Banks with the biggest balance sheets are carrying the highest commercial real estate loan delinquencies—but that doesn't necessarily spell trouble for the financial system.

That's the key takeaway from a new analysis of Q4 2025 Call Report data by Trepp Chief Economist Rachel Szymanski, which examined 4,341 banks and found a sharp divide between delinquency rates and actual risk exposure across different bank sizes.

Concerns about CRE stress have lingered since a wave of regional bank failures in 2023, compounded by stubbornly high office vacancies and widespread "extend-and-pretend" loan strategies. Against that backdrop, Szymanski's data shows that delinquency rates rise steadily with bank size, culminating in a notable spike among the largest institutions.
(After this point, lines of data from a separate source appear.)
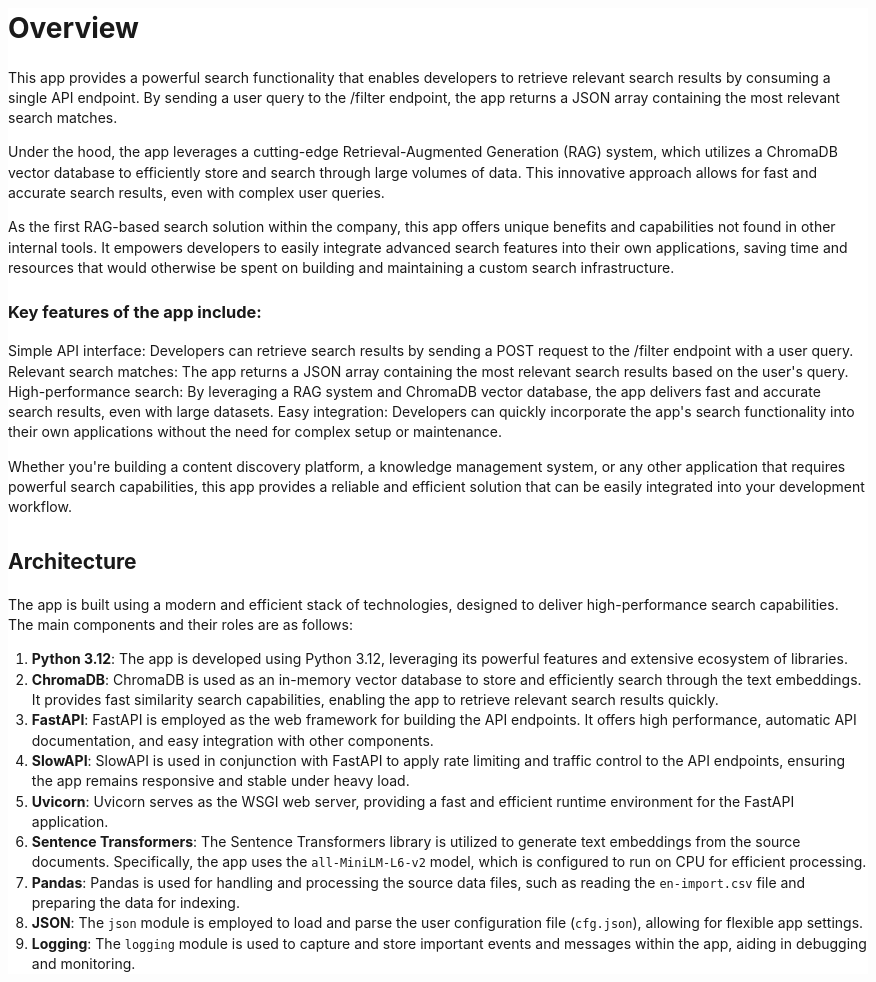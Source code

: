 # Overview

This app provides a powerful search functionality that enables developers to retrieve relevant search results by consuming a single API endpoint. By sending a user query to the /filter endpoint, the app returns a JSON array containing the most relevant search matches.

Under the hood, the app leverages a cutting-edge Retrieval-Augmented Generation (RAG) system, which utilizes a ChromaDB vector database to efficiently store and search through large volumes of data. This innovative approach allows for fast and accurate search results, even with complex user queries.

As the first RAG-based search solution within the company, this app offers unique benefits and capabilities not found in other internal tools. It empowers developers to easily integrate advanced search features into their own applications, saving time and resources that would otherwise be spent on building and maintaining a custom search infrastructure.

### Key features of the app include:

Simple API interface: Developers can retrieve search results by sending a POST request to the /filter endpoint with a user query.
Relevant search matches: The app returns a JSON array containing the most relevant search results based on the user's query.
High-performance search: By leveraging a RAG system and ChromaDB vector database, the app delivers fast and accurate search results, even with large datasets.
Easy integration: Developers can quickly incorporate the app's search functionality into their own applications without the need for complex setup or maintenance.

Whether you're building a content discovery platform, a knowledge management system, or any other application that requires powerful search capabilities, this app provides a reliable and efficient solution that can be easily integrated into your development workflow.


## Architecture

The app is built using a modern and efficient stack of technologies, designed to deliver high-performance search capabilities. The main components and their roles are as follows:

1. **Python 3.12**: The app is developed using Python 3.12, leveraging its powerful features and extensive ecosystem of libraries.
2. **ChromaDB**: ChromaDB is used as an in-memory vector database to store and efficiently search through the text embeddings. It provides fast similarity search capabilities, enabling the app to retrieve relevant search results quickly. 
3. **FastAPI**: FastAPI is employed as the web framework for building the API endpoints. It offers high performance, automatic API documentation, and easy integration with other components. 
4. **SlowAPI**: SlowAPI is used in conjunction with FastAPI to apply rate limiting and traffic control to the API endpoints, ensuring the app remains responsive and stable under heavy load.
5. **Uvicorn**: Uvicorn serves as the WSGI web server, providing a fast and efficient runtime environment for the FastAPI application.
6. **Sentence Transformers**: The Sentence Transformers library is utilized to generate text embeddings from the source documents. Specifically, the app uses the `all-MiniLM-L6-v2` model, which is configured to run on CPU for efficient processing. 
7. **Pandas**: Pandas is used for handling and processing the source data files, such as reading the `en-import.csv` file and preparing the data for indexing.
8. **JSON**: The `json` module is employed to load and parse the user configuration file (`cfg.json`), allowing for flexible app settings.
9. **Logging**: The `logging` module is used to capture and store important events and messages within the app, aiding in debugging and monitoring.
Median CRE loan delinquency rates were effectively negligible at banks with less than $100 million in assets. They climbed to 0.13% for banks with $100 million to $300 million, then to 0.49% for those between $300 million and $800 million. The rate edged up to 0.54% for banks with $800 million to $2 billion and 0.62% for those with $2 billion to $6 billion, before dipping slightly to 0.60% for banks with $6 billion to $16 billion.

From there, the upward trend resumed, reaching 0.70% for banks with $16 billion to $40 billion in assets and 0.77% for those between $40 billion and $100 billion. The most dramatic jump came at the top end, with financial institutions with more than $100 billion in assets posting a median delinquency rate of 1.90%—nearly two-and-a-half times that of the tier below.

At first glance, that surge appears alarming. But Szymanski cautions that delinquency rates alone don't tell the full story.

"This sounds concerning until you layer in concentration," she wrote.

When measured as a share of total assets, CRE concentration levels are far more evenly distributed—and notably lower at the largest banks. Median CRE concentration stood at 0.04% for banks with assets under $100 million, rising gradually to 0.36% for banks with assets between $2 billion and $6 billion. It then tapered off, falling to 0.26% for banks between $40 billion and $100 billion and dropping sharply to just 0.08% for institutions with more than $100 billion.

That contrast helps explain why elevated delinquencies at large banks may not translate into systemic risk. According to Szymanski, the issue is less about broad-based CRE weakness and more about a specific pocket of exposure. Recent research points to large, pre-pandemic office loans as the primary driver of stress at the biggest institutions, suggesting a legacy office problem rather than a sector-wide credit deterioration.

In fact, the institutions showing the highest delinquency rates are also among the most resilient.

"Although losses still exist and will continue to materialize as extensions expire, the path from office distress to broader financial instability likely requires a wider chain of adverse events," Szymanski wrote.

Still, pressure is building beyond the largest banks. Delinquency rates continue to rise across smaller and mid-sized institutions, raising questions about how sustained stress could influence new CRE lending, including loan pricing and underwriting standards.

Szymanski expects legacy office exposure to remain a "second-order factor" for the sector and points to broader risks that could weigh more heavily on the market, including opaque private credit exposures and geopolitical uncertainty that may keep monetary policy tighter for longer than anticipated.